**PROBLEM DETAILS**
Lines that contain the string "black" are the ones to list; copy all of them from the records.

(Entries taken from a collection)

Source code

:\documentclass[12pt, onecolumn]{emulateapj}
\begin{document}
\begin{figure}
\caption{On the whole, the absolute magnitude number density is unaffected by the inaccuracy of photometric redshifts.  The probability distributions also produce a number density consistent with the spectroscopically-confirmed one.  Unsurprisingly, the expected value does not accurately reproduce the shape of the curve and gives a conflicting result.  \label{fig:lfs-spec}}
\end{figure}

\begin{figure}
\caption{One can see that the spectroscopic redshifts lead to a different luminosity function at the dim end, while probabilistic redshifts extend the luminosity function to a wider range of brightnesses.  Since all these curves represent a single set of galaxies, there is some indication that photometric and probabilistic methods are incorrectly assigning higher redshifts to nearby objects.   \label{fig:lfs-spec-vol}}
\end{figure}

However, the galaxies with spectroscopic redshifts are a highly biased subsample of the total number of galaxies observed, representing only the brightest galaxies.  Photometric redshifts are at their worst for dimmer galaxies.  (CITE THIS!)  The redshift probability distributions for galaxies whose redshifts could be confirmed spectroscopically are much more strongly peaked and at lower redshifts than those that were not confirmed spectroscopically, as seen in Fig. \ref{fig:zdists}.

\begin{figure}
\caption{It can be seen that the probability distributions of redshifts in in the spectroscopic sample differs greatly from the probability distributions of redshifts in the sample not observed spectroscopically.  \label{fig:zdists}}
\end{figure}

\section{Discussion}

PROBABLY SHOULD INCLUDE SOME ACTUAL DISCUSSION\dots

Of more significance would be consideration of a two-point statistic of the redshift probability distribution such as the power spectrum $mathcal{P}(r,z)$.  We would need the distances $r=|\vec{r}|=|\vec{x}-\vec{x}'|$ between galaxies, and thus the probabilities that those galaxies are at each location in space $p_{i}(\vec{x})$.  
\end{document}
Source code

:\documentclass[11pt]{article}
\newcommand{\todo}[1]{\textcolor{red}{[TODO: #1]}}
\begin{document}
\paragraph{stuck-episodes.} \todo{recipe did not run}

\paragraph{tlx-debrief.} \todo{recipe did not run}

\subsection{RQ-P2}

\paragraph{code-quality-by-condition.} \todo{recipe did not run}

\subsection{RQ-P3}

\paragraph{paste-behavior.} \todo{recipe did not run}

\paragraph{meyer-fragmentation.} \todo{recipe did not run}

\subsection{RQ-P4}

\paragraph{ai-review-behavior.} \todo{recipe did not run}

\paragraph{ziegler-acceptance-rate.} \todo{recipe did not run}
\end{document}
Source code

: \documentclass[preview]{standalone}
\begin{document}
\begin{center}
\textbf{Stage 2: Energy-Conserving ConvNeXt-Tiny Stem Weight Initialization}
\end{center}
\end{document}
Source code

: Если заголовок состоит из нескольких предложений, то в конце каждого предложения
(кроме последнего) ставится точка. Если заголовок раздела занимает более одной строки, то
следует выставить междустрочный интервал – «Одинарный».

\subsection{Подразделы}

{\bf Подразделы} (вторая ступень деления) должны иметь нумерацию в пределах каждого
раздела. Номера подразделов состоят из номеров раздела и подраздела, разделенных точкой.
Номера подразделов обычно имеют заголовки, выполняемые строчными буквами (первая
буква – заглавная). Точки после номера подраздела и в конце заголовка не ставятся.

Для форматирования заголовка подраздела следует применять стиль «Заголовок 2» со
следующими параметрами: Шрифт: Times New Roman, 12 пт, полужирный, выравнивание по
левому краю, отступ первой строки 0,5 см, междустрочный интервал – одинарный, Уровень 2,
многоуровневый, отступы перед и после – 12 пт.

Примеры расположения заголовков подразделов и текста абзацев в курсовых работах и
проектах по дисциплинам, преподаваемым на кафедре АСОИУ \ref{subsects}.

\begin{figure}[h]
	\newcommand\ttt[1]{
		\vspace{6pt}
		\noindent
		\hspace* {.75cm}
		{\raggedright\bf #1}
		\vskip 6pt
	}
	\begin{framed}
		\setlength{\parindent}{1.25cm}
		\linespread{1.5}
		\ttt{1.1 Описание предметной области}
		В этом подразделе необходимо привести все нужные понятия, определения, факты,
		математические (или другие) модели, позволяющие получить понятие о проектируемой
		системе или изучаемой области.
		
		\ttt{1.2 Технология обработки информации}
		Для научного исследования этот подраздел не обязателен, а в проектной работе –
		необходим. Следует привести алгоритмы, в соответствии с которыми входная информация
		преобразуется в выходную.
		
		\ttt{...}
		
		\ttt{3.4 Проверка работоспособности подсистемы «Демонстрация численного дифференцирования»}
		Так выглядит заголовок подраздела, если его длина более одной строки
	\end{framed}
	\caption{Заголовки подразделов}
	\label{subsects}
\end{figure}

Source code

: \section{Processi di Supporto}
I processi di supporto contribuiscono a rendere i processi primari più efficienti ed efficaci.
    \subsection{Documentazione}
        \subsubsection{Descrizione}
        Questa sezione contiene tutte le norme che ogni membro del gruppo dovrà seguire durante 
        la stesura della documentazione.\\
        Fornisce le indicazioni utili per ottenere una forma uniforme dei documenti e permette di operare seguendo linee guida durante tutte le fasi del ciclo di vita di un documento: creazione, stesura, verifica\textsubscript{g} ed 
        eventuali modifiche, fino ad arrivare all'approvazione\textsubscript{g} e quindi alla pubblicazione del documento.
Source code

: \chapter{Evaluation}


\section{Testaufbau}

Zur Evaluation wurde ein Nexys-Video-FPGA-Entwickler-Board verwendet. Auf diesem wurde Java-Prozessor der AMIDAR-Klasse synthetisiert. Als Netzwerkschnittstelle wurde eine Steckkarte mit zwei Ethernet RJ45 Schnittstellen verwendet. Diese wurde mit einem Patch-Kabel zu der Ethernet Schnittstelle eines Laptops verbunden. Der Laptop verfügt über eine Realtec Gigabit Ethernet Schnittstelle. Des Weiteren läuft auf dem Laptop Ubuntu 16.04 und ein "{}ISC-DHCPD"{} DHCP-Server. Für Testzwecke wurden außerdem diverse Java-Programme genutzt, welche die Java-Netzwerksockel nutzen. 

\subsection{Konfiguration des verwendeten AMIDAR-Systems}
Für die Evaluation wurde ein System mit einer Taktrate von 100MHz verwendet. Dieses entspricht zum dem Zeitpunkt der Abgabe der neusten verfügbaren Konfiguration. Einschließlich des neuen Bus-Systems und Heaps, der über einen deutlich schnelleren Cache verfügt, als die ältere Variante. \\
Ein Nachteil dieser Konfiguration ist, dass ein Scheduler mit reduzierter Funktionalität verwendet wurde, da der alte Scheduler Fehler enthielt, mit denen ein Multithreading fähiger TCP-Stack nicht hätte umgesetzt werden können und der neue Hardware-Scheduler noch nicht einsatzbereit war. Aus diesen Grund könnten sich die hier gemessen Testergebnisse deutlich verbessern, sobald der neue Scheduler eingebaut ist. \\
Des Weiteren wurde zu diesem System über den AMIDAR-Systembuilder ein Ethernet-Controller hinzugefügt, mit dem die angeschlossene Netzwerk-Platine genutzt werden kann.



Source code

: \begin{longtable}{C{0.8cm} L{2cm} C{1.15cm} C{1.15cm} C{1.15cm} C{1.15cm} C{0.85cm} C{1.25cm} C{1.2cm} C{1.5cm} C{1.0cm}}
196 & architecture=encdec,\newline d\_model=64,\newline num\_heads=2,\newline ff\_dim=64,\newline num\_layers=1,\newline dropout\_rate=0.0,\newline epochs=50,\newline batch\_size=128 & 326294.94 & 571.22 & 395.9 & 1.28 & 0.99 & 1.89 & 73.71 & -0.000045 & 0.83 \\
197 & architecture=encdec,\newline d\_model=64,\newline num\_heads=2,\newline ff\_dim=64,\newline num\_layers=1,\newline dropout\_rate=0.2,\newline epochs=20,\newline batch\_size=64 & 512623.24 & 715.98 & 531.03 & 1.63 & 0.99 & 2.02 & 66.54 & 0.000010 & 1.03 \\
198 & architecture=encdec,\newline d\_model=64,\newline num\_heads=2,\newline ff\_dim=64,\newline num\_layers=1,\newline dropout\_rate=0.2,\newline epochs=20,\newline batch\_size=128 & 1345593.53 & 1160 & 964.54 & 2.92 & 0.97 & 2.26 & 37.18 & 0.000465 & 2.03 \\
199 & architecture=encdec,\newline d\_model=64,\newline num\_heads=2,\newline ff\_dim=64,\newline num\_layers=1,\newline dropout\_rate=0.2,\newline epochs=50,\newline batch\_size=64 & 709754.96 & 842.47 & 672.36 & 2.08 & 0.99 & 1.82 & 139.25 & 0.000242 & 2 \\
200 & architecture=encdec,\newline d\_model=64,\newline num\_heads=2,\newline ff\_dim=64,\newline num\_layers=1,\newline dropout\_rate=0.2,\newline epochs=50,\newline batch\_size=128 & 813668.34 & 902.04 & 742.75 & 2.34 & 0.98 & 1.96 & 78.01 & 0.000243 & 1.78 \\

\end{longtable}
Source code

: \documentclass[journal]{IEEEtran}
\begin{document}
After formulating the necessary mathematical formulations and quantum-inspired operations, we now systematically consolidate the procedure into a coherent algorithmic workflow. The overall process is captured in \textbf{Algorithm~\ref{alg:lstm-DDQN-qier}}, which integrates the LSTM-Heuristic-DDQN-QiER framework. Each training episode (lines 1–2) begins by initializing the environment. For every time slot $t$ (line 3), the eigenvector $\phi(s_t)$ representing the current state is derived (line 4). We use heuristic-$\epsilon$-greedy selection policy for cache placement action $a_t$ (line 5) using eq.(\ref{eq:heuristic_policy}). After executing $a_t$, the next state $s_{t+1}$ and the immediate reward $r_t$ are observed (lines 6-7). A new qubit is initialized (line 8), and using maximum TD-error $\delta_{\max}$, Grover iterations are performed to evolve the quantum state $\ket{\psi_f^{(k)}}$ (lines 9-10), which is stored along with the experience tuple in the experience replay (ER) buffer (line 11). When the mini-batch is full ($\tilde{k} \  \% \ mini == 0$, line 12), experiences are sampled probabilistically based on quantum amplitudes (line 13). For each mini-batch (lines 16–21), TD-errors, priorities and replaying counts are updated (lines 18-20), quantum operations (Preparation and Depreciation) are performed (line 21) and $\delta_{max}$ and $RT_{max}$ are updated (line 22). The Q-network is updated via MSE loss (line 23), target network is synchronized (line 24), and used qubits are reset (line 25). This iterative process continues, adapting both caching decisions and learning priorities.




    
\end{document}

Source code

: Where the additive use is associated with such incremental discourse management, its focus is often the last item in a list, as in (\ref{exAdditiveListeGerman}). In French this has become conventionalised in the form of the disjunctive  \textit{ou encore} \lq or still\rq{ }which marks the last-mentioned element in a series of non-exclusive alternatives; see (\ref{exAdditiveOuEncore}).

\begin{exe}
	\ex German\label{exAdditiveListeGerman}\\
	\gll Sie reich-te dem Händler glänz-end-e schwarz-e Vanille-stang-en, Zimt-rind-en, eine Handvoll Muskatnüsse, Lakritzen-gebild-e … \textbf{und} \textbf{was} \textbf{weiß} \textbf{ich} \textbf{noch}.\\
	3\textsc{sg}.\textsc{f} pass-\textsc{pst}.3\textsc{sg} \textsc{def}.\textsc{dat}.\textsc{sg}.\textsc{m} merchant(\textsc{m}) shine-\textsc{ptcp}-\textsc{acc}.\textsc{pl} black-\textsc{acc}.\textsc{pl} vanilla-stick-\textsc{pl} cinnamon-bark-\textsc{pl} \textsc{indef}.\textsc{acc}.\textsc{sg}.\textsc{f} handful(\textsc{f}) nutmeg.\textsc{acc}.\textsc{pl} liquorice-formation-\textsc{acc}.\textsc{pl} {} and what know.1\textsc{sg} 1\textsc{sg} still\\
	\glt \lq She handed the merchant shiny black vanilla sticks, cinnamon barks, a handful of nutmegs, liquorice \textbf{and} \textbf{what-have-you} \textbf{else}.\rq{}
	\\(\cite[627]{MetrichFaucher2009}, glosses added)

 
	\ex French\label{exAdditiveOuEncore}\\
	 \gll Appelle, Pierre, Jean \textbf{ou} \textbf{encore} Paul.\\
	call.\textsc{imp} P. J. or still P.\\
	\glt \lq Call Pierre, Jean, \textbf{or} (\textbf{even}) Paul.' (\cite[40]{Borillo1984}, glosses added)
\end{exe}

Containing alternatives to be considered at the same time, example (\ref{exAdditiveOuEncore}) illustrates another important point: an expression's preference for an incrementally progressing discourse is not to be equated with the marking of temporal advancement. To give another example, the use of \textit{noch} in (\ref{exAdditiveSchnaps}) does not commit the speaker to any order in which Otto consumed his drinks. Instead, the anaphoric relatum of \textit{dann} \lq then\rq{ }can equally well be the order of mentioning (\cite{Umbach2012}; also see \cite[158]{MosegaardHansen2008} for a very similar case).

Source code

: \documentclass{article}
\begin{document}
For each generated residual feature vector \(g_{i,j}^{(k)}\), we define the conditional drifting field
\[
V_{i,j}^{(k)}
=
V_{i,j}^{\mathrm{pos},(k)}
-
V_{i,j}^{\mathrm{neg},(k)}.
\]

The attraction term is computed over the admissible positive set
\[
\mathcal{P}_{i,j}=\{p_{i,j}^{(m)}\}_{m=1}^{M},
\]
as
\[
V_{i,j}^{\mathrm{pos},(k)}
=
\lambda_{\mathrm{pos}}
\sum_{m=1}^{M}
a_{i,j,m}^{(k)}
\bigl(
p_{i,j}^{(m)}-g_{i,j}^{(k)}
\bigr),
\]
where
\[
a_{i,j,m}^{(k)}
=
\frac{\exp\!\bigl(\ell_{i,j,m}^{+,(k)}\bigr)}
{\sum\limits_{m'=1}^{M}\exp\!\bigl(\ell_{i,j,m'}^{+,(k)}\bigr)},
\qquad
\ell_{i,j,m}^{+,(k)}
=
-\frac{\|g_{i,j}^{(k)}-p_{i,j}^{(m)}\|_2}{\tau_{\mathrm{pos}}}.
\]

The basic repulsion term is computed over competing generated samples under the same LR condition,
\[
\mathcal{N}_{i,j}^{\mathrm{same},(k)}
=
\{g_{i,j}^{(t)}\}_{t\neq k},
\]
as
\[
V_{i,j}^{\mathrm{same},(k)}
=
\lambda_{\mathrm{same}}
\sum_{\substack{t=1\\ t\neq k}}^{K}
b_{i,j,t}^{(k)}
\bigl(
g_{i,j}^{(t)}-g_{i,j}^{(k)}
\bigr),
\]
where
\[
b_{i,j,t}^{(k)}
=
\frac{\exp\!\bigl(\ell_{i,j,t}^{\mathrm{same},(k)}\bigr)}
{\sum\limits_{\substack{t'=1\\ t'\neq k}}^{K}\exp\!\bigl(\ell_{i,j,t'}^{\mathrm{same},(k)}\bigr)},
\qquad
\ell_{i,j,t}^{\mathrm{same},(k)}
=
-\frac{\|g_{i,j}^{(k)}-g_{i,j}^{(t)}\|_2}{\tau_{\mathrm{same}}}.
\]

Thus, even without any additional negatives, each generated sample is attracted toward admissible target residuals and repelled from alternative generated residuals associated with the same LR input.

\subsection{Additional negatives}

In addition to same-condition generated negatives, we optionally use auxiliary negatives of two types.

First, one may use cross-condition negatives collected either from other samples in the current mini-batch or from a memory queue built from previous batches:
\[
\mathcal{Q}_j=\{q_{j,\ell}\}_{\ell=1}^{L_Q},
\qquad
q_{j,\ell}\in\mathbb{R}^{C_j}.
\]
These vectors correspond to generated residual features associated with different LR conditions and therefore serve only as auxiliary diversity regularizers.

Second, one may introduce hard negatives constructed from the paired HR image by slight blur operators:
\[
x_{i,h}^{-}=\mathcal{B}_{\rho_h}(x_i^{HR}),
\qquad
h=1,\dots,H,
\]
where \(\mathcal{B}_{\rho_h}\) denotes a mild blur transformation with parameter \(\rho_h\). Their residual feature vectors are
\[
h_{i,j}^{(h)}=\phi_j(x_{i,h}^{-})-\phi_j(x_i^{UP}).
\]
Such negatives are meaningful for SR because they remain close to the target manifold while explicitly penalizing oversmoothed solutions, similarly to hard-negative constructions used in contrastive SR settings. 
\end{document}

**EXPECTED ANSWER**
	3\textsc{sg}.\textsc{f} pass-\textsc{pst}.3\textsc{sg} \textsc{def}.\textsc{dat}.\textsc{sg}.\textsc{m} merchant(\textsc{m}) shine-\textsc{ptcp}-\textsc{acc}.\textsc{pl} black-\textsc{acc}.\textsc{pl} vanilla-stick-\textsc{pl} cinnamon-bark-\textsc{pl} \textsc{indef}.\textsc{acc}.\textsc{sg}.\textsc{f} handful(\textsc{f}) nutmeg.\textsc{acc}.\textsc{pl} liquorice-formation-\textsc{acc}.\textsc{pl} {} and what know.1\textsc{sg} 1\textsc{sg} still\\
	\glt \lq She handed the merchant shiny black vanilla sticks, cinnamon barks, a handful of nutmegs, liquorice \textbf{and} \textbf{what-have-you} \textbf{else}.\rq{}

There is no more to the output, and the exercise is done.